**What you need to do**: Please restate exactly what appears in the records below from the first line to the line where "prepare for rebellion." is, that line included.
Data listing Block Start
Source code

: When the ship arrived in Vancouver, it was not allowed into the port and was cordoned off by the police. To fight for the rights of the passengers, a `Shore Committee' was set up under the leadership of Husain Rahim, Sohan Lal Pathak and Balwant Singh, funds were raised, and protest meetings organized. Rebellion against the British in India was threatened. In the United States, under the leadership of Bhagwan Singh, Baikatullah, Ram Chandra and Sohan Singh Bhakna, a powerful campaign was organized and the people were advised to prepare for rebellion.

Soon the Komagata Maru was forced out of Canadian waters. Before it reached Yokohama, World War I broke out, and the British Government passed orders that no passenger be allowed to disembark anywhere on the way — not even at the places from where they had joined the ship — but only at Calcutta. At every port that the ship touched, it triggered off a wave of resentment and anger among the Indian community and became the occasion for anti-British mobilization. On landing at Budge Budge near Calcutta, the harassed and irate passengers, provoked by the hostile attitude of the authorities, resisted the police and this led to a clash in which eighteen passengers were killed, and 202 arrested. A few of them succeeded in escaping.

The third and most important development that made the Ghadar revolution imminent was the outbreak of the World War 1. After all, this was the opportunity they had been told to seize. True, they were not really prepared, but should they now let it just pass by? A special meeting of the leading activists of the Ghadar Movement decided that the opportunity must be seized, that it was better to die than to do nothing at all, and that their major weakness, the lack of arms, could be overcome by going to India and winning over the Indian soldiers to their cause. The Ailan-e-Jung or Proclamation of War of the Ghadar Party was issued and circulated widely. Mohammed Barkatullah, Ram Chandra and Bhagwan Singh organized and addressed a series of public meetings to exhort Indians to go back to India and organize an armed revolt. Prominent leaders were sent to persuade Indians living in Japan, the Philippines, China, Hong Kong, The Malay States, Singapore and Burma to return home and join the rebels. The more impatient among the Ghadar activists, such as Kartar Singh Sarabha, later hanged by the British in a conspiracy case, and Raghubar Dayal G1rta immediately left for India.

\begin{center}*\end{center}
Data listing Block End
**Written solution**:
Source code

: When the ship arrived in Vancouver, it was not allowed into the port and was cordoned off by the police. To fight for the rights of the passengers, a `Shore Committee' was set up under the leadership of Husain Rahim, Sohan Lal Pathak and Balwant Singh, funds were raised, and protest meetings organized. Rebellion against the British in India was threatened. In the United States, under the leadership of Bhagwan Singh, Baikatullah, Ram Chandra and Sohan Singh Bhakna, a powerful campaign was organized and the people were advised to prepare for rebellion.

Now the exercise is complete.